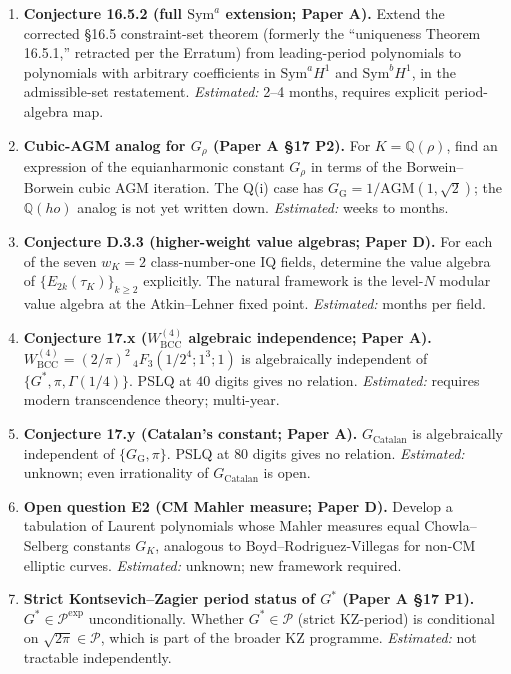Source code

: \documentclass[11pt]{amsart}
\newcommand{\Gs}{G^{*}}
\newcommand{\GG}{G_{\!\scriptscriptstyle\mathrm{G}}}
\newcommand{\GK}{G_{K}}
\newcommand{\Q}{\mathbb{Q}}
\begin{document}
\begin{enumerate}[label=\textbf{(\Roman*)}, leftmargin=*, itemsep=4pt]
\item \textbf{Conjecture 16.5.2 (full $\mathrm{Sym}^{a}$ extension; Paper A).} Extend
the corrected \S 16.5 constraint-set theorem (formerly the ``uniqueness
Theorem 16.5.1,'' retracted per the Erratum) from leading-period
polynomials to polynomials with arbitrary coefficients in $\mathrm{Sym}^{a}H^{1}$
and $\mathrm{Sym}^{b}H^{1}$, in the admissible-set restatement. \emph{Estimated:} 2--4 months, requires
explicit period-algebra map.

\item \textbf{Cubic-AGM analog for $G_{\rho}$ (Paper A \S 17 P2).} For
$K = \Q(\rho)$, find an expression of the equianharmonic constant
$G_{\rho}$ in terms of the Borwein--Borwein cubic AGM iteration. The
Q(i) case has $\GG = 1/\mathrm{AGM}(1, \sqrt 2)$; the $\Q(
ho)$ analog is
not yet written down. \emph{Estimated:} weeks to months.

\item \textbf{Conjecture D.3.3 (higher-weight value algebras; Paper D).}
For each of the seven $w_K = 2$ class-number-one IQ fields, determine
the value algebra of $\{E_{2k}(\tau_K)\}_{k \geq 2}$ explicitly. The
natural framework is the level-$N$ modular value algebra at the
Atkin--Lehner fixed point. \emph{Estimated:} months per field.

\item \textbf{Conjecture 17.x ($W^{(4)}_{\mathrm{BCC}}$ algebraic
independence; Paper A).} $W^{(4)}_{\mathrm{BCC}} = (2/\pi)^{2}\,{}_4F_3(1/2^4; 1^3; 1)$
is algebraically independent of $\{\Gs, \pi, \Gamma(1/4)\}$. PSLQ at
$40$ digits gives no relation. \emph{Estimated:} requires modern
transcendence theory; multi-year.

\item \textbf{Conjecture 17.y (Catalan's constant; Paper A).}
$G_{\mathrm{Catalan}}$ is algebraically independent of $\{\GG, \pi\}$.
PSLQ at $80$ digits gives no relation. \emph{Estimated:} unknown;
even irrationality of $G_{\mathrm{Catalan}}$ is open.

\item \textbf{Open question E2 (CM Mahler measure; Paper D).} Develop a
tabulation of Laurent polynomials whose Mahler measures equal
Chowla--Selberg constants $\GK$, analogous to Boyd--Rodriguez-Villegas
for non-CM elliptic curves. \emph{Estimated:} unknown; new framework
required.

\item \textbf{Strict Kontsevich--Zagier period status of $\Gs$ (Paper A \S 17 P1).}
$\Gs \in \mathcal{P}^{\exp}$ unconditionally. Whether $\Gs \in \mathcal{P}$
(strict KZ-period) is conditional on $\sqrt{2\pi} \in \mathcal{P}$,
which is part of the broader KZ programme. \emph{Estimated:} not
tractable independently.
\end{enumerate}
\end{document}
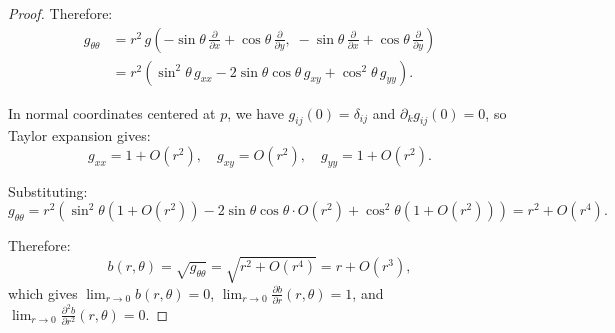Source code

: \begin{proof}
Therefore:
\begin{align*}
g_{\theta\theta} &= r^2 \, g\!\left(-\sin \theta \, \tfrac{\partial}{\partial x} + \cos \theta \, \tfrac{\partial}{\partial y}, \; -\sin \theta \, \tfrac{\partial}{\partial x} + \cos \theta \, \tfrac{\partial}{\partial y}\right) \\
&= r^2 \left(\sin^2 \theta \, g_{xx} - 2 \sin \theta \cos \theta \, g_{xy} + \cos^2 \theta \, g_{yy}\right).
\end{align*}

In normal coordinates centered at $p$, we have $g_{ij}(0) = \delta_{ij}$ and $\partial_k g_{ij}(0) = 0$, so Taylor expansion gives:
\[
g_{xx} = 1 + O(r^2), \quad g_{xy} = O(r^2), \quad g_{yy} = 1 + O(r^2).
\]

Substituting:
\[
g_{\theta\theta} = r^2 \left(\sin^2 \theta (1 + O(r^2)) - 2 \sin \theta \cos \theta \cdot O(r^2) + \cos^2 \theta (1 + O(r^2))\right) = r^2 + O(r^4).
\]

Therefore:
\[
b(r, \theta) = \sqrt{g_{\theta\theta}} = \sqrt{r^2 + O(r^4)} = r + O(r^3),
\]
which gives $\lim_{r \to 0} b(r,\theta) = 0$, $\lim_{r \to 0} \frac{\partial b}{\partial r}(r,\theta) = 1$, and $\lim_{r \to 0} \frac{\partial^2 b}{\partial r^2}(r,\theta) = 0$.
\end{proof}













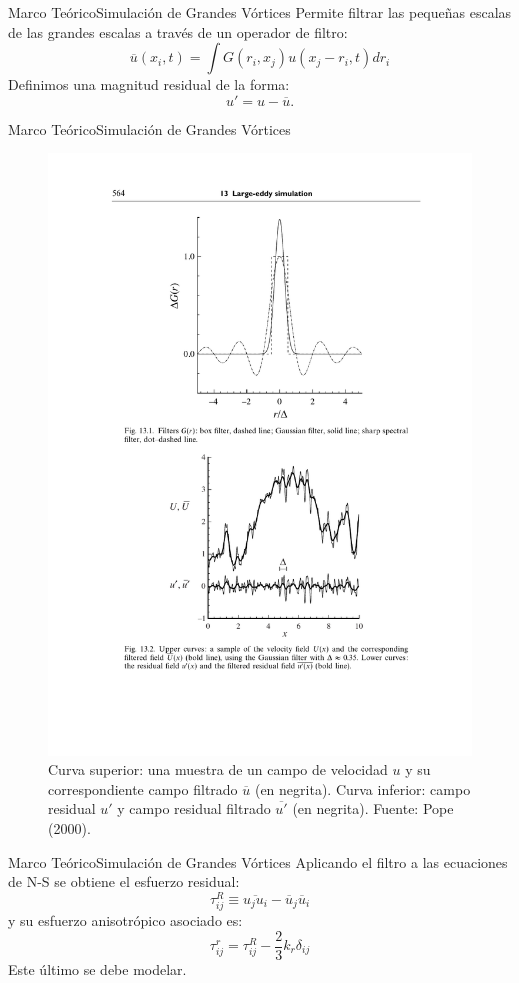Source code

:\documentclass[mathserif,10pt]{beamer}
\newcommand{\be}{\begin{equation}}
\newcommand{\ee}{\end{equation}}
\begin{document}
\begin{frame}{Marco Teórico}{Simulación de Grandes Vórtices}
	Permite filtrar las pequeñas escalas de las grandes escalas a través de un operador de filtro:
	\begin{equation}
	\overline{u}(x_i,t) = \int G(r_i,x_j) u(x_j-r_i,t)dr_i
	\end{equation}
	Definimos una magnitud residual de la forma:
	\begin{equation}
	u' = u - \overline{u}.
	\end{equation}
\end{frame}

\begin{frame}{Marco Teórico}{Simulación de Grandes Vórtices}
	\begin{figure}[h!]
		\centering
		\includegraphics[width=0.7\linewidth,trim={4.8cm 4.8cm 2.8cm 12.1cm},clip]{fig/03/les}
		\caption{Curva superior: una muestra de un campo de velocidad $u$ y su correspondiente campo filtrado $\overline{u}$ (en negrita). Curva inferior: campo residual $u'$ y campo residual filtrado $\overline{u'}$ (en negrita). Fuente: Pope (2000).}
		\label{fig:03_les}
	\end{figure}
\end{frame}

\begin{frame}{Marco Teórico}{Simulación de Grandes Vórtices}
	Aplicando el filtro a las ecuaciones de N-S se obtiene el esfuerzo residual:
	\be \tau_{ij}^R \equiv \overline{u_j u_i} - \overline{u}_j \overline{u}_i \ee
	y su esfuerzo anisotrópico asociado es:
	\be \tau_{ij}^r = \tau_{ij}^R - \frac{2}{3}k_r \delta_{ij} \ee
	Este último se debe modelar.
\end{frame}
\end{document}
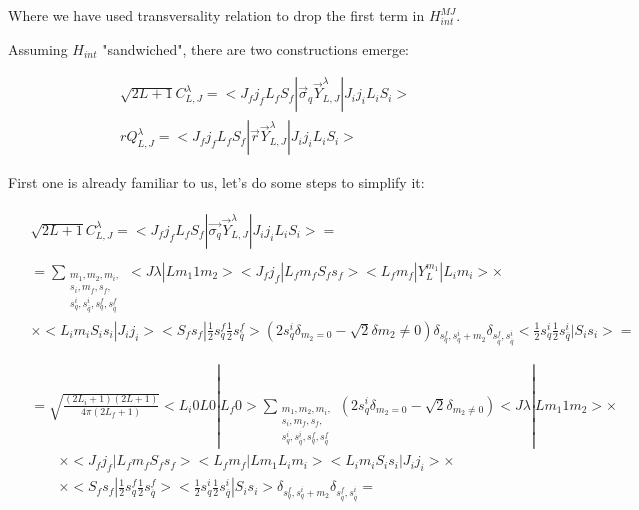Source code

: Where we have used transversality relation to drop the first term in $H_{int}^{MJ}$.

Assuming $H_{int}$ "sandwiched", there are two constructions emerge:

\begin{align}
    &\sqrt{2L+1} C_{L, J}^\lambda = <J_f j_f L_f S_f|\vec{\sigma}_{q} \vec{Y}^{\lambda}_{L, J}|J_i j_i L_i S_i> \\
    &r Q_{L, J}^\lambda = <J_f j_f L_f S_f|\vec{r} \vec{Y}^{\lambda}_{L, J}|J_i j_i L_i S_i>
\end{align}

First one is already familiar to us, let's do some steps to simplify it:

\begin{align} \label{app:hint-mult:Ccoef-reduce}
    \begin{split}
        &\sqrt{2L+1} C_{L, J}^\lambda = <J_f j_f L_f S_f| \vec{\sigma_q} \vec{Y}_{L, J}^\lambda |J_i j_i L_i S_i> =
    \end{split} \\
    \begin{split}
        &= \sum_{\substack{m_1, m_2, m_i,\\ s_i, m_f, s_f,\\ s^i_{q}, s^{i}_{\overline{q}}, s^{f}_{q}, s^{f}_{\overline{q}}}} <J \lambda| L m_1 1 m_2> <J_f j_f| L_f m_f S_f s_f> <L_f m_f| Y_{L}^{m_1} |L_i m_i> \times \\
        &\times <L_i m_i S_i s_i| J_i j_i> <S_f s_f| \frac{1}{2} s^f_{q} \frac{1}{2} s^f_{\overline{q}}> (2 s_q^i \delta_{m_2 = 0} - \sqrt{2}\delta{m_2 \neq 0}) \delta_{s^f_{q}, s^{i}_{q} + m_2} \delta_{s^f_{\overline{q}}, s^i_{\overline{q}}} <\frac{1}{2} s^i_{q} \frac{1}{2} s^i_{\overline{q}} |S_i s_i> = \\
    \end{split} \\
    \begin{split}
        &= \sqrt{\frac{(2L_i + 1)(2L+1)}{4 \pi (2L_f + 1)}} <L_i 0 L 0 | L_f 0> \sum_{\substack{m_1, m_2, m_i,\\ s_i, m_f, s_f,\\ s^i_{q}, s^{i}_{\overline{q}}, s^{f}_{q}, s^{f}_{\overline{q}}}} (2 s_q^i \delta_{m_2 = 0} - \sqrt{2} \delta_{m_2 \neq 0}) <J \lambda| L m_1 1 m_2> \times\\
        &\qquad\times <J_f j_f| L_f m_f S_f s_f> <L_f m_f| L m_1 L_i m_i>  <L_i m_i S_i s_i| J_i j_i> \times\\
        &\qquad\times <S_f s_f| \frac{1}{2} s^f_{q} \frac{1}{2} s^f_{\overline{q}}> <\frac{1}{2} s^i_{q} \frac{1}{2} s^i_{\overline{q}} |S_i s_i> \delta_{s^f_{q}, s^{i}_{q} + m_2} \delta_{s^f_{\overline{q}}, s^i_{\overline{q}}} =

\end{split}
\end{align}
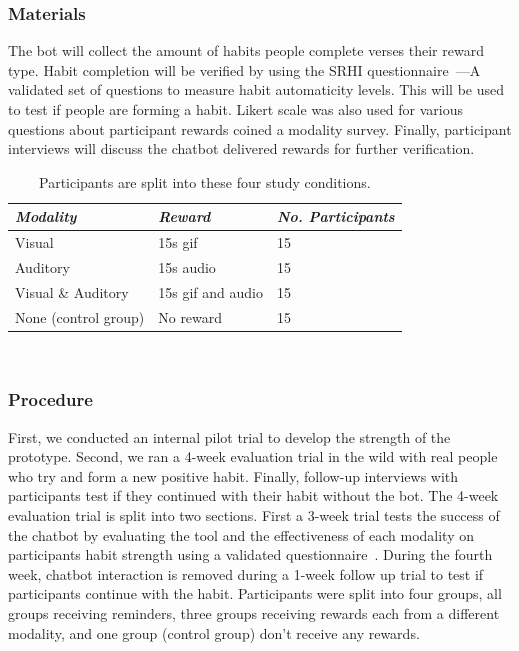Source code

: \documentclass{scaffold/sigchi}
\begin{document}
\subsubsection{Materials}
The bot will collect the amount of habits people complete verses their reward type. Habit completion will be verified by using the SRHI questionnaire~\cite{article_habit_measurement}---A validated set of questions to measure habit automaticity levels. This will be used to test if people are forming a habit. Likert scale was also used for various questions about participant rewards coined a modality survey. Finally, participant interviews will discuss the chatbot delivered rewards for further verification.

\begin{table}
  \centering
  \begin{tabular}{l l l}
    {\small\textit{Modality}} & {\small \textit{Reward}} & {\small \textit{No. Participants}}\\
    \midrule
    Visual & 15s gif & 15 \\
    Auditory & 15s audio & 15 \\
    Visual \& Auditory & 15s gif and audio & 15 \\
    None (control group) & No reward & 15 \\
  \end{tabular}
  \caption{Participants are split into these four study conditions.}~\label{tab:precise_rewards}
\end{table}

\subsubsection{Procedure}
First, we conducted an internal pilot trial to develop the strength of the prototype. Second, we ran a 4-week evaluation trial in the wild with real people who try and form a new positive habit. Finally, follow-up interviews with participants test if they continued with their habit without the bot.\newline
\newline
The 4-week evaluation trial is split into two sections. First a 3-week trial tests the success of the chatbot by evaluating the tool and the effectiveness of each modality on participants habit strength using a validated questionnaire~\cite{article_habit_measurement}. During the fourth week, chatbot interaction is removed during a 1-week follow up trial to test if participants continue with the habit. Participants were split into four groups, all groups receiving reminders, three groups receiving rewards each from a different modality, and one group (control group) don't receive any rewards.
\end{document}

:::::

*TASK*
The response must match the data line for line, from its first line through the line with "tabulation of Laurent", inclusive, and must leave out the pictures.

*RESPONSE TO THIS EXERCISE*
Source code

: \documentclass[11pt]{amsart}
\newcommand{\Gs}{G^{*}}
\newcommand{\GG}{G_{\!\scriptscriptstyle\mathrm{G}}}
\newcommand{\GK}{G_{K}}
\newcommand{\Q}{\mathbb{Q}}
\begin{document}
\begin{enumerate}[label=\textbf{(\Roman*)}, leftmargin=*, itemsep=4pt]
\item \textbf{Conjecture 16.5.2 (full $\mathrm{Sym}^{a}$ extension; Paper A).} Extend
the corrected \S 16.5 constraint-set theorem (formerly the ``uniqueness
Theorem 16.5.1,'' retracted per the Erratum) from leading-period
polynomials to polynomials with arbitrary coefficients in $\mathrm{Sym}^{a}H^{1}$
and $\mathrm{Sym}^{b}H^{1}$, in the admissible-set restatement. \emph{Estimated:} 2--4 months, requires
explicit period-algebra map.

\item \textbf{Cubic-AGM analog for $G_{\rho}$ (Paper A \S 17 P2).} For
$K = \Q(\rho)$, find an expression of the equianharmonic constant
$G_{\rho}$ in terms of the Borwein--Borwein cubic AGM iteration. The
Q(i) case has $\GG = 1/\mathrm{AGM}(1, \sqrt 2)$; the $\Q(
ho)$ analog is
not yet written down. \emph{Estimated:} weeks to months.

\item \textbf{Conjecture D.3.3 (higher-weight value algebras; Paper D).}
For each of the seven $w_K = 2$ class-number-one IQ fields, determine
the value algebra of $\{E_{2k}(\tau_K)\}_{k \geq 2}$ explicitly. The
natural framework is the level-$N$ modular value algebra at the
Atkin--Lehner fixed point. \emph{Estimated:} months per field.

\item \textbf{Conjecture 17.x ($W^{(4)}_{\mathrm{BCC}}$ algebraic
independence; Paper A).} $W^{(4)}_{\mathrm{BCC}} = (2/\pi)^{2}\,{}_4F_3(1/2^4; 1^3; 1)$
is algebraically independent of $\{\Gs, \pi, \Gamma(1/4)\}$. PSLQ at
$40$ digits gives no relation. \emph{Estimated:} requires modern
transcendence theory; multi-year.

\item \textbf{Conjecture 17.y (Catalan's constant; Paper A).}
$G_{\mathrm{Catalan}}$ is algebraically independent of $\{\GG, \pi\}$.
PSLQ at $80$ digits gives no relation. \emph{Estimated:} unknown;
even irrationality of $G_{\mathrm{Catalan}}$ is open.

\item \textbf{Open question E2 (CM Mahler measure; Paper D).} Develop a
tabulation of Laurent polynomials whose Mahler measures equal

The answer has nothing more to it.